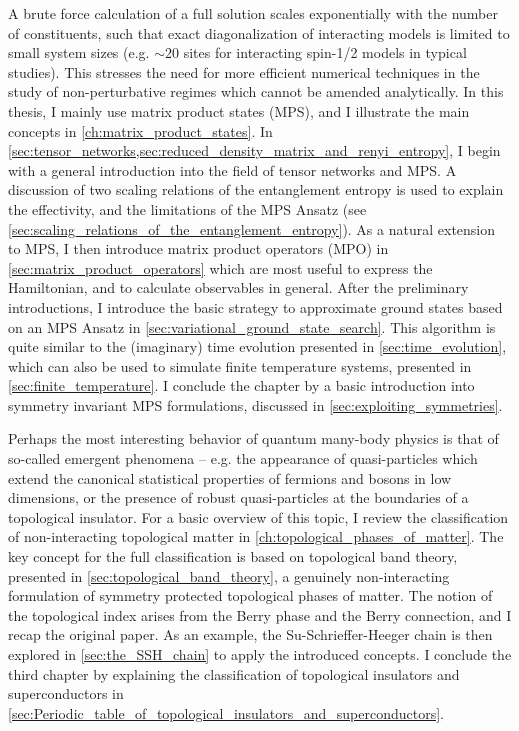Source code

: A brute force calculation of a full solution scales exponentially with the number of constituents, such that exact diagonalization of interacting models is limited to small system sizes (e.g. $\sim 20$ sites for interacting spin-1/2 models in typical studies).
This stresses the need for more efficient numerical techniques in the study of non-perturbative regimes which cannot be amended analytically.
In this thesis, I mainly use matrix product states (MPS), and I illustrate the main concepts in \cref{ch:matrix_product_states}.
In \cref{sec:tensor_networks,sec:reduced_density_matrix_and_renyi_entropy}, I begin with a general introduction into the field of tensor networks and MPS.
A discussion of two scaling relations of the entanglement entropy is used to explain the effectivity, and the limitations of the MPS Ansatz (see \cref{sec:scaling_relations_of_the_entanglement_entropy}).
As a natural extension to MPS, I then introduce matrix product operators (MPO) in \cref{sec:matrix_product_operators} which are most useful to express the Hamiltonian, and to calculate observables in general.
After the preliminary introductions, I introduce the basic strategy to approximate ground states based on an MPS Ansatz in \cref{sec:variational_ground_state_search}.
This algorithm is quite similar to the (imaginary) time evolution presented in \cref{sec:time_evolution}, which can also be used to simulate finite temperature systems, presented in \cref{sec:finite_temperature}.
I conclude the chapter by a basic introduction into symmetry invariant MPS formulations, discussed in \cref{sec:exploiting_symmetries}.

Perhaps the most interesting behavior of quantum many-body physics is that of so-called emergent phenomena -- e.g. the appearance of quasi-particles which extend the canonical statistical properties of fermions and bosons in low dimensions, or the presence of robust quasi-particles at the boundaries of a topological insulator.
For a basic overview of this topic, I review the classification of non-interacting topological matter in \cref{ch:topological_phases_of_matter}.
The key concept for the full classification is based on topological band theory, presented in \cref{sec:topological_band_theory}, a genuinely non-interacting formulation of symmetry protected topological phases of matter.
The notion of the topological index arises from the Berry phase and the Berry connection, and I recap the original paper.
As an example, the Su-Schrieffer-Heeger chain is then explored in \cref{sec:the_SSH_chain} to apply the introduced concepts.
I conclude the third chapter by explaining the classification of topological insulators and superconductors in \cref{sec:Periodic_table_of_topological_insulators_and_superconductors}.


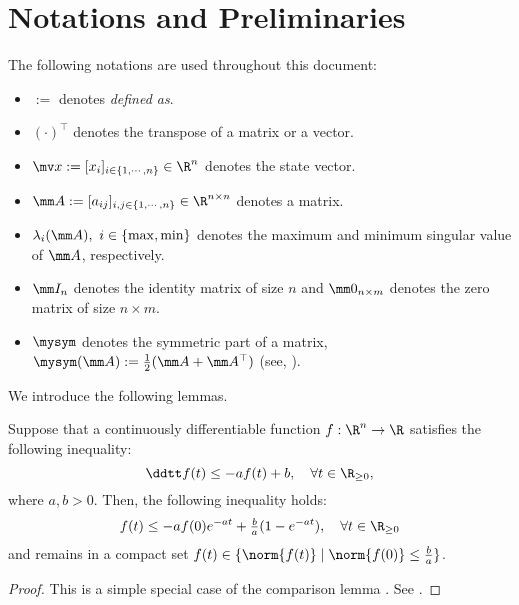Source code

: 
\section{Notations and Preliminaries}

The following notations are used throughout this document:
\begin{itemize}
    \item $:=$ denotes \textit{defined as}.
    \item $(\cdot)^\top$ denotes the transpose of a matrix or a vector.
    \item $\bdx:=[x_i]_{i\in\{1,\cdots,n\}}\in\R^n$ denotes the state vector.
    \item $\mm A:=[a_{ij}]_{i,j\in\{1,\cdots,n\}}\in\R^{n\times n}$ denotes a matrix.
    \item $\lambda_{i}(\mm A),\ i\in\{\max,\min\}$ denotes the maximum and minimum singular value of $\mm A$, respectively.
    \item $\mm I_n$ denotes the identity matrix of size $n$ and $\mm 0_{n\times m}$ denotes the zero matrix of size $n\times m$.
    \item $\mysym$ denotes the symmetric part of a matrix, \ie $\mysym(\mm A):=\tfrac{1}{2}(\mm A+\mm A^\top)$ (see, \cite{Tsukamoto:2021ac}).
\end{itemize}

We introduce the following lemmas.

\begin{lem}
	Suppose that a continuously differentiable function $f:\R^n\to\R$ satisfies the following inequality:
	\begin{equation}
		\ddtt f(t)\le -a f(t)+ b, \quad \forall t\in\R_{\ge 0}
		,
	\end{equation}
	where $a,b>0$.
	Then, the following inequality holds:
	\begin{equation}
		f(t)\le -af(0)e^{-at} + \tfrac{b}{a}(1-e^{-at}), \quad \forall t\in\R_{\ge 0}
	\end{equation}
	and remains in a compact set $f(t)\in\{\norm{f(t)} \mid \norm{f(0)}\le \tfrac{b}{a}\}$.
	\label{lem:comparison}
\end{lem}

\begin{proof}
	This is a simple special case of the comparison lemma \cite[pp. 102-103]{Khalil:2002aa}.
	See \cite[pp. 659-660]{Khalil:2002aa}.
\end{proof}
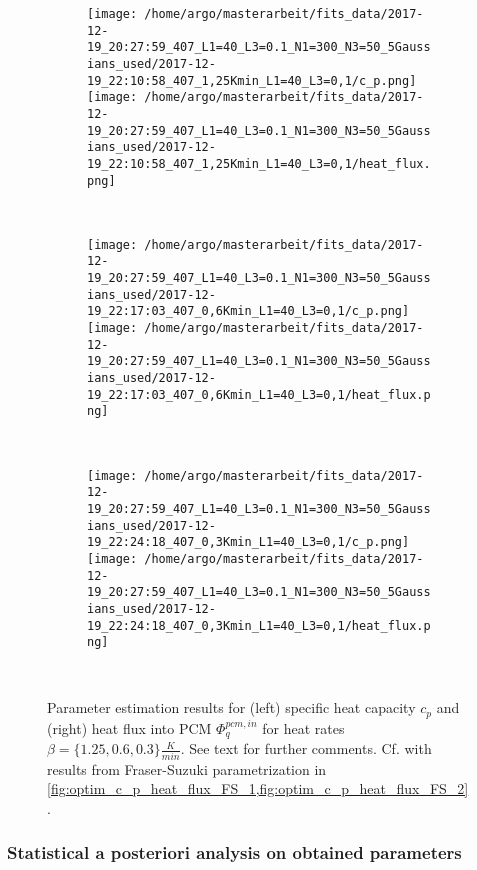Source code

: \documentclass{scrartcl}[12pt, halfparskip]
\numberwithin{equation}{section}
\numberwithin{figure}{section}
\numberwithin{table}{section}
\begin{document}
\begin{figure}[H]
	\begin{subfigure}{1.\textwidth}
		\texttt{[image: /home/argo/masterarbeit/fits\_data/2017-12-19\_20:27:59\_407\_L1=40\_L3=0.1\_N1=300\_N3=50\_5Gaussians\_used/2017-12-19\_22:10:58\_407\_1,25Kmin\_L1=40\_L3=0,1/c\_p.png]}
		\texttt{[image: /home/argo/masterarbeit/fits\_data/2017-12-19\_20:27:59\_407\_L1=40\_L3=0.1\_N1=300\_N3=50\_5Gaussians\_used/2017-12-19\_22:10:58\_407\_1,25Kmin\_L1=40\_L3=0,1/heat\_flux.png]}
	\end{subfigure} \\[1ex]
	
	
	\begin{subfigure}{1.\textwidth}
		\texttt{[image: /home/argo/masterarbeit/fits\_data/2017-12-19\_20:27:59\_407\_L1=40\_L3=0.1\_N1=300\_N3=50\_5Gaussians\_used/2017-12-19\_22:17:03\_407\_0,6Kmin\_L1=40\_L3=0,1/c\_p.png]}
		\texttt{[image: /home/argo/masterarbeit/fits\_data/2017-12-19\_20:27:59\_407\_L1=40\_L3=0.1\_N1=300\_N3=50\_5Gaussians\_used/2017-12-19\_22:17:03\_407\_0,6Kmin\_L1=40\_L3=0,1/heat\_flux.png]}
	\end{subfigure} \\[1ex]
	
	
	\begin{subfigure}{1.\textwidth}
		\texttt{[image: /home/argo/masterarbeit/fits\_data/2017-12-19\_20:27:59\_407\_L1=40\_L3=0.1\_N1=300\_N3=50\_5Gaussians\_used/2017-12-19\_22:24:18\_407\_0,3Kmin\_L1=40\_L3=0,1/c\_p.png]}
		\texttt{[image: /home/argo/masterarbeit/fits\_data/2017-12-19\_20:27:59\_407\_L1=40\_L3=0.1\_N1=300\_N3=50\_5Gaussians\_used/2017-12-19\_22:24:18\_407\_0,3Kmin\_L1=40\_L3=0,1/heat\_flux.png]}
	\end{subfigure} \\[1ex]
	
	

	\caption{Parameter estimation results for (left) specific heat capacity $c_p$ and (right) heat flux into PCM $\varPhi_q^{pcm,in}$ for heat rates $\beta=\{ 1.25, 0.6, 0.3 \} \frac{K}{min}$. See text for further comments. Cf. with results from Fraser-Suzuki parametrization in \cref{fig:optim_c_p_heat_flux_FS_1,fig:optim_c_p_heat_flux_FS_2}.}
	\label{fig:optim_c_p_heat_flux_5Gaussians_2}
\end{figure}

\subsubsection{Statistical a posteriori analysis on obtained parameters}
\end{document}
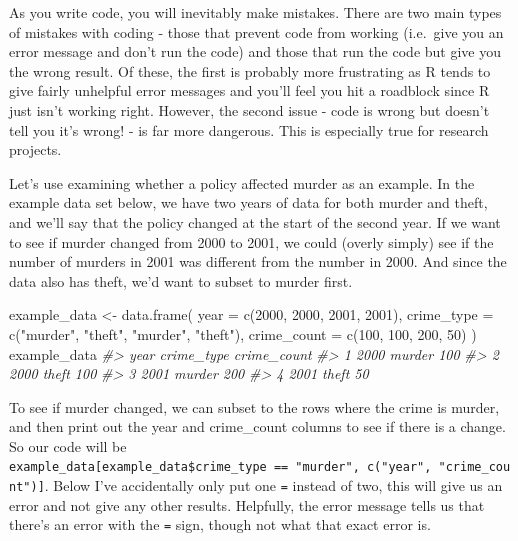 \documentclass[
]{krantz}
\makeatletter
\newenvironment{Shaded}{\begin{snugshade}}{\end{snugshade}}
\newcommand{\AttributeTok}[1]{\textcolor[rgb]{0.61,0.61,0.61}{#1}}
\newcommand{\CommentTok}[1]{\textcolor[rgb]{0.37,0.37,0.37}{\textit{#1}}}
\newcommand{\DecValTok}[1]{\textcolor[rgb]{0.06,0.06,0.06}{#1}}
\newcommand{\FunctionTok}[1]{\textcolor[rgb]{0,0,0}{#1}}
\newcommand{\NormalTok}[1]{#1}
\newcommand{\OtherTok}[1]{\textcolor[rgb]{0.37,0.37,0.37}{#1}}
\newcommand{\StringTok}[1]{\textcolor[rgb]{0.5,0.5,0.5}{#1}}
\newenvironment{kframe}{%
\medskip{}
\setlength{\fboxsep}{.8em}
 \def\at@end@of@kframe{}%
 \ifinner\ifhmode%
  \def\at@end@of@kframe{\end{minipage}}%
  \begin{minipage}{\columnwidth}%
 \fi\fi%
 \def\FrameCommand##1{\hskip\@totalleftmargin \hskip-\fboxsep
 \colorbox{shadecolor}{##1}\hskip-\fboxsep
     \hskip-\linewidth \hskip-\@totalleftmargin \hskip\columnwidth}%
 \MakeFramed {\advance\hsize-\width
   \@totalleftmargin\z@ \linewidth\hsize
   \@setminipage}}%
 {\par\unskip\endMakeFramed%
 \at@end@of@kframe}
\renewenvironment{Shaded}{\begin{kframe}}{\end{kframe}}
\makeatother
\begin{document}
As you write code, you will inevitably make mistakes. There
are two main types of mistakes with coding - those that
prevent code from working (i.e.~give you an error message
and don't run the code) and those that run the code but give
you the wrong result. Of these, the first is probably more
frustrating as R tends to give fairly unhelpful error
messages and you'll feel you hit a roadblock since R just
isn't working right. However, the second issue - code is
wrong but doesn't tell you it's wrong! - is far more
dangerous. This is especially true for research projects.

Let's use examining whether a policy affected murder as an
example. In the example data set below, we have two years of
data for both murder and theft, and we'll say that the
policy changed at the start of the second year. If we want
to see if murder changed from 2000 to 2001, we could (overly
simply) see if the number of murders in 2001 was different
from the number in 2000. And since the data also has theft,
we'd want to subset to murder first.

\begin{Shaded}
\begin{Highlighting}[]
\NormalTok{example\_data }\OtherTok{\textless{}{-}} \FunctionTok{data.frame}\NormalTok{(}
  \AttributeTok{year =} \FunctionTok{c}\NormalTok{(}\DecValTok{2000}\NormalTok{, }\DecValTok{2000}\NormalTok{, }\DecValTok{2001}\NormalTok{, }\DecValTok{2001}\NormalTok{),}
  \AttributeTok{crime\_type =} \FunctionTok{c}\NormalTok{(}\StringTok{"murder"}\NormalTok{, }\StringTok{"theft"}\NormalTok{, }\StringTok{"murder"}\NormalTok{, }\StringTok{"theft"}\NormalTok{),}
  \AttributeTok{crime\_count =} \FunctionTok{c}\NormalTok{(}\DecValTok{100}\NormalTok{, }\DecValTok{100}\NormalTok{, }\DecValTok{200}\NormalTok{, }\DecValTok{50}\NormalTok{)}
\NormalTok{)}
\NormalTok{example\_data}
\CommentTok{\#\textgreater{}   year crime\_type crime\_count}
\CommentTok{\#\textgreater{} 1 2000     murder         100}
\CommentTok{\#\textgreater{} 2 2000      theft         100}
\CommentTok{\#\textgreater{} 3 2001     murder         200}
\CommentTok{\#\textgreater{} 4 2001      theft          50}
\end{Highlighting}
\end{Shaded}

To see if murder changed, we can subset to the rows where
the crime is murder, and then print out the year and
crime\_count columns to see if there is a change. So our
code will be
\texttt{example\_data{[}example\_data\$crime\_type\ ==\ "murder",\ c("year",\ "crime\_count"){]}}.
Below I've accidentally only put one \texttt{=} instead of
two, this will give us an error and not give any other
results. Helpfully, the error message tells us that there's
an error with the \texttt{=} sign, though not what that
exact error is.
\end{document}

★ ★ ★ ★ ★

Your task —
Verbatim copy, pictures excluded: output the lines from the first line of the records above through the line containing "For a basic".

Exercise output —
Source code

: A brute force calculation of a full solution scales exponentially with the number of constituents, such that exact diagonalization of interacting models is limited to small system sizes (e.g. $\sim 20$ sites for interacting spin-1/2 models in typical studies).
This stresses the need for more efficient numerical techniques in the study of non-perturbative regimes which cannot be amended analytically.
In this thesis, I mainly use matrix product states (MPS), and I illustrate the main concepts in \cref{ch:matrix_product_states}.
In \cref{sec:tensor_networks,sec:reduced_density_matrix_and_renyi_entropy}, I begin with a general introduction into the field of tensor networks and MPS.
A discussion of two scaling relations of the entanglement entropy is used to explain the effectivity, and the limitations of the MPS Ansatz (see \cref{sec:scaling_relations_of_the_entanglement_entropy}).
As a natural extension to MPS, I then introduce matrix product operators (MPO) in \cref{sec:matrix_product_operators} which are most useful to express the Hamiltonian, and to calculate observables in general.
After the preliminary introductions, I introduce the basic strategy to approximate ground states based on an MPS Ansatz in \cref{sec:variational_ground_state_search}.
This algorithm is quite similar to the (imaginary) time evolution presented in \cref{sec:time_evolution}, which can also be used to simulate finite temperature systems, presented in \cref{sec:finite_temperature}.
I conclude the chapter by a basic introduction into symmetry invariant MPS formulations, discussed in \cref{sec:exploiting_symmetries}.

Perhaps the most interesting behavior of quantum many-body physics is that of so-called emergent phenomena -- e.g. the appearance of quasi-particles which extend the canonical statistical properties of fermions and bosons in low dimensions, or the presence of robust quasi-particles at the boundaries of a topological insulator.
For a basic overview of this topic, I review the classification of non-interacting topological matter in \cref{ch:topological_phases_of_matter}.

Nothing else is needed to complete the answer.